══ Data under study ══

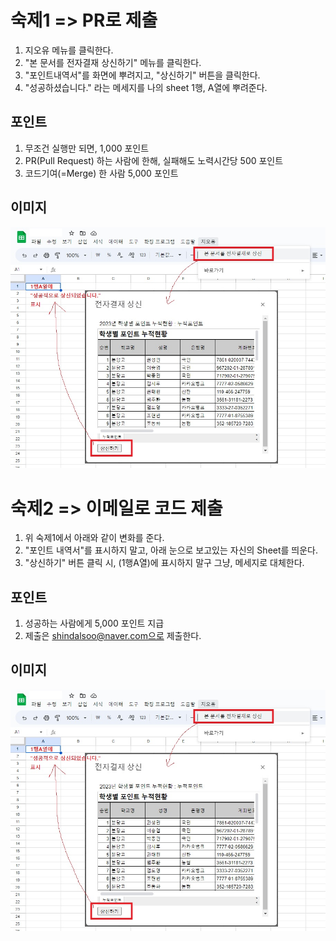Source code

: # 숙제1 => PR로 제출
1. 지오유 메뉴를 클릭한다.
2. "본 문서를 전자결재 상신하기" 메뉴를 클릭한다.
3. "포인트내역서"를 화면에 뿌려지고, "상신하기" 버튼을 클릭한다.
4. "성공하셨습니다." 라는 메세지를 나의 sheet 1행, A열에 뿌려준다.

## 포인트
1. 무조건 실행만 되면, 1,000 포인트
2. PR(Pull Request) 하는 사람에 한해, 실패해도 노력시간당 500 포인트
3. 코드기여(=Merge) 한 사람 5,000 포인트

## 이미지
![숙제](../images/capture_20230531.jpg "숙제")

# 숙제2 => 이메일로 코드 제출
1. 위 숙제1에서 아래와 같이 변화를 준다.
2. "포인트 내역서"를 표시하지 말고, 아래 눈으로 보고있는 자신의 Sheet를 띄운다.
3. "상신하기" 버튼 클릭 시, (1행A열)에 표시하지 말구 그냥, 메세지로 대체한다.

## 포인트
1. 성공하는 사람에게 5,000 포인트 지급
2. 제출은 shindalsoo@naver.com으로 제출한다.

## 이미지
![숙제](../images/capture_20230531.jpg "숙제")
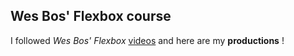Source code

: ## Wes Bos' Flexbox course

I followed *Wes Bos' Flexbox* [videos](https://www.youtube.com/playlist?list=PLu8EoSxDXHP7xj_y6NIAhy0wuCd4uVdid) and here are my **productions** !
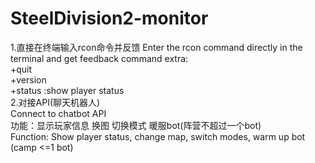 # SteelDivision2-monitor
1.直接在终端输入rcon命令并反馈
 Enter the rcon command directly in the terminal and get feedback
 command extra:  
 +quit  
 +version  
 +status  :show player status  
2.对接API(聊天机器人)  
Connect to chatbot API  
  功能：显示玩家信息 换图 切换模式 暖服bot(阵营不超过一个bot)  
  Function: Show player status, change map, switch modes, warm up bot (camp <=1 bot)  

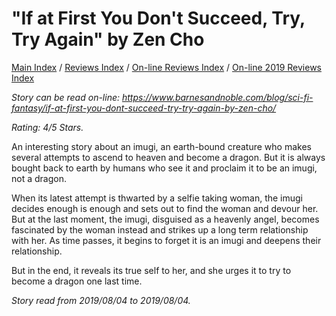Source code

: # "If at First You Don't Succeed, Try, Try Again" by Zen Cho

[Main Index](../../../README.md) / [Reviews Index](../../README.md) / [On-line Reviews Index](../README.md) / [On-line 2019 Reviews Index](README.md)

*Story can be read on-line: <https://www.barnesandnoble.com/blog/sci-fi-fantasy/if-at-first-you-dont-succeed-try-try-again-by-zen-cho/>*

*Rating: 4/5 Stars.*

An interesting story about an imugi, an earth-bound creature who makes several attempts to ascend to heaven and become a dragon. But it is always bought back to earth by humans who see it and proclaim it to be an imugi, not a dragon.

When its latest attempt is thwarted by a selfie taking woman, the imugi decides enough is enough and sets out to find the woman and devour her. But at the last moment, the imugi, disguised as a heavenly angel, becomes fascinated by the woman instead and strikes up a long term relationship with her. As time passes, it begins to forget it is an imugi and deepens their relationship.

But in the end, it reveals its true self to her, and she urges it to try to become a dragon one last time.

*Story read from 2019/08/04 to 2019/08/04.*
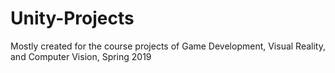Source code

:# Unity-Projects
Mostly created for the course projects of Game Development, Visual Reality, and Computer Vision, Spring 2019
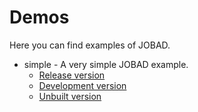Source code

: # Demos

Here you can find examples of JOBAD. 

* simple - A very simple JOBAD example. 
	* [Release version](./../../examples/build/simple/release.html)
	* [Development version](./../../examples/build/simple/dev.html)
	* [Unbuilt version](./../../examples/build/simple/unbuilt.html)


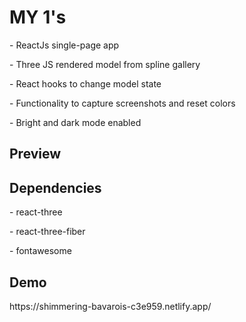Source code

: <h1>MY 1's</h1>
<p> - ReactJs single-page app</p>
<p> - Three JS rendered model from spline gallery</p>
<p> - React hooks to change model state</p>
<p> - Functionality to capture screenshots and reset colors</p>
<p> - Bright and dark mode enabled</p>

<h2>Preview</h2>

<h2>Dependencies</h2>
<p> - react-three</p>
<p> - react-three-fiber</p>
<p> - fontawesome</p>
<h2>Demo</h2>
<p>https://shimmering-bavarois-c3e959.netlify.app/</p>
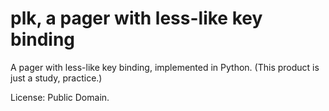 # plk, a pager with less-like key binding

A pager with less-like key binding, implemented in Python.
(This product is just a study, practice.)

License: Public Domain.

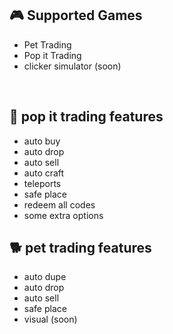## 🎮 Supported Games

- Pet Trading
- Pop it Trading
- clicker simulator (soon)
<br/>

## 🌠 pop it trading features
- auto buy
- auto drop
- auto sell
- auto craft
- teleports
- safe place
- redeem all codes
- some extra options

## 🐕 pet trading features
- auto dupe
- auto drop
- auto sell
- safe place
- visual (soon)
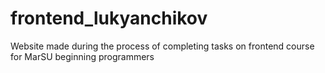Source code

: # frontend_lukyanchikov
 Website made during the process of completing tasks on frontend course for MarSU beginning programmers

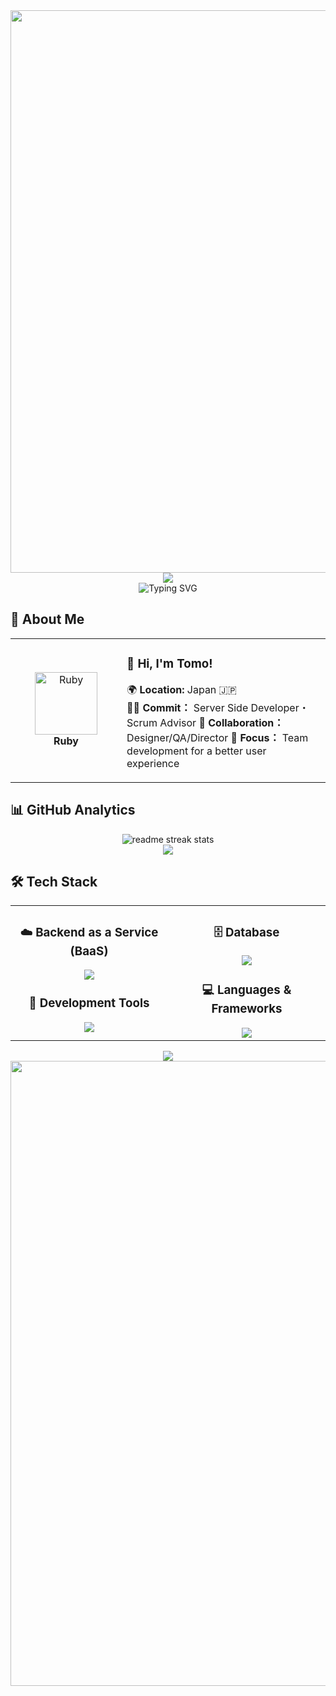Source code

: <div align="center">
  <img src="https://user-images.githubusercontent.com/74038190/212284100-561aa473-3905-4a80-b561-0d28506553ee.gif" width="900">
</div>

<div align="center">
  <img src="https://capsule-render.vercel.app/api?type=waving&color=gradient&customColorList=0,2,2,5,30&height=150&section=header&animation=twinkling" />
</div>

<div align="center">
  <img src="https://readme-typing-svg.herokuapp.com?font=Fira+Code&size=32&duration=2800&pause=2000&color=A9FEF7&center=true&vCenter=true&width=600&lines=Hey+there!+I'm+Tomo+%F0%9F%91%8B;Ruby+Developer+%F0%9F%9A%80;Always+Learning+New+Things+%F0%9F%93%9A" alt="Typing SVG" />
</div>

## 🌟 **About Me**

<div align="center">

<table>
<tr>
<td width="200" align="center">
<img src="https://skillicons.dev/icons?i=ruby" width="100" height="100" alt="Ruby" />
<br><strong>Ruby</strong>
</td>
<td width="400" align="left">

### 👋 **Hi, I'm Tomo!**
🌍 **Location:** Japan 🇯🇵  
🧑‍💻 **Commit：** Server Side Developer・Scrum Advisor 
🤝 **Collaboration：** Designer/QA/Director
🎯 **Focus：** Team development for a better user experience

</td>
</tr>
</table>

</div>

## 📊 **GitHub Analytics**

<div align="center">
  <img src="https://github-readme-streak-stats.herokuapp.com/?user=user&theme=transparent&border_radius=10&starting_year=2025" alt="readme streak stats" />
</div>

<div align="center">
  <img src="https://github-readme-activity-graph.vercel.app/graph?username=user&custom_title=User's%20GitHub%20Activity%20Graph&bg_color=0d1117&color=58a6ff&line=58a6ff&point=58a6ff&area=true&hide_border=true" />
</div>

## 🛠️ **Tech Stack**

<table align="center">
<tr>
<td width="50%" align="center" valign="top">

### ☁️  **Backend as a Service (BaaS)**
<img src="https://skillicons.dev/icons?i=supabase" />

### 🔧  **Development Tools**
<img src="https://skillicons.dev/icons?i=vscode,github,gitlab,postman,notion,figma,wordpress" />

</td>
<td width="50%" align="center" valign="top">

### 🗄️  **Database**
<img src="https://skillicons.dev/icons?i=postgresql,mysql" />

### 💻  **Languages & Frameworks**
<img src="https://skillicons.dev/icons?i=ruby,rails,php,laravel,js,ts,html,css" />

</td>
</tr>
</table>


<div align="center">
  <img src="https://capsule-render.vercel.app/api?type=waving&color=gradient&customColorList=0,2,2,5,30&height=120&section=footer&animation=twinkling" />
</div>

<div align="center">
  <img src="https://user-images.githubusercontent.com/74038190/212284115-f47cd8ff-2ffb-4b04-b5bf-4d1c14c0247f.gif" width="1000">
</div>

═══

Each line from the start of the entries through the line with "자신의 Sheet를 띄운다." is to be restated exactly, and the pictures are to be skipped.

Source code

: # 숙제1 => PR로 제출
1. 지오유 메뉴를 클릭한다.
2. "본 문서를 전자결재 상신하기" 메뉴를 클릭한다.
3. "포인트내역서"를 화면에 뿌려지고, "상신하기" 버튼을 클릭한다.
4. "성공하셨습니다." 라는 메세지를 나의 sheet 1행, A열에 뿌려준다.

## 포인트
1. 무조건 실행만 되면, 1,000 포인트
2. PR(Pull Request) 하는 사람에 한해, 실패해도 노력시간당 500 포인트
3. 코드기여(=Merge) 한 사람 5,000 포인트

## 이미지
![숙제](../images/capture_20230531.jpg "숙제")

# 숙제2 => 이메일로 코드 제출
1. 위 숙제1에서 아래와 같이 변화를 준다.
2. "포인트 내역서"를 표시하지 말고, 아래 눈으로 보고있는 자신의 Sheet를 띄운다.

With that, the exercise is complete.